**Data in this exercise**
--- START ---

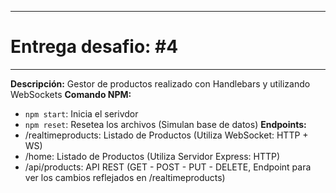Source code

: ********
# Entrega desafio: #4
********

**Descripción:** Gestor de productos realizado con Handlebars y utilizando WebSockets 
**Comando NPM:**
* `npm start`: Inicia el serivdor
* `npm reset`: Resetea los archivos (Simulan base de datos)
**Endpoints:**
* /realtimeproducts: Listado de Productos (Utiliza WebSocket: HTTP + WS)
* /home: Listado de Productos (Utiliza Servidor Express: HTTP)
* /api/products: API REST (GET - POST - PUT - DELETE, Endpoint para ver los cambios reflejados en /realtimeproducts)
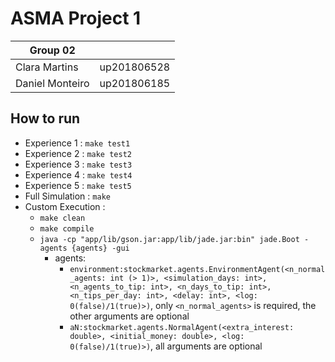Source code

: # ASMA Project 1

| Group 02 |  |
| --- | --- |
| Clara Martins | up201806528 |
| Daniel Monteiro | up201806185 |

## How to run

- Experience 1 : `make test1`
- Experience 2 : `make test2`
- Experience 3 : `make test3`
- Experience 4 : `make test4`
- Experience 5 : `make test5`
- Full Simulation : `make`
- Custom Execution :
  - `make clean`
  - `make compile`
  - `java -cp "app/lib/gson.jar:app/lib/jade.jar:bin" jade.Boot -agents {agents} -gui`
    - agents:
      - `environment:stockmarket.agents.EnvironmentAgent(<n_normal_agents: int (> 1)>, <simulation_days: int>, <n_agents_to_tip: int>, <n_days_to_tip: int>, <n_tips_per_day: int>, <delay: int>, <log: 0(false)/1(true)>)`, only `<n_normal_agents>` is required, the other arguments are optional
      - `aN:stockmarket.agents.NormalAgent(<extra_interest: double>, <initial_money: double>, <log: 0(false)/1(true)>)`, all arguments are optional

--- END ---

**Requirement**
Please go through the listing and return each line that has "Listado" in it.

**Response to the task**
* /realtimeproducts: Listado de Productos (Utiliza WebSocket: HTTP + WS)
* /home: Listado de Productos (Utiliza Servidor Express: HTTP)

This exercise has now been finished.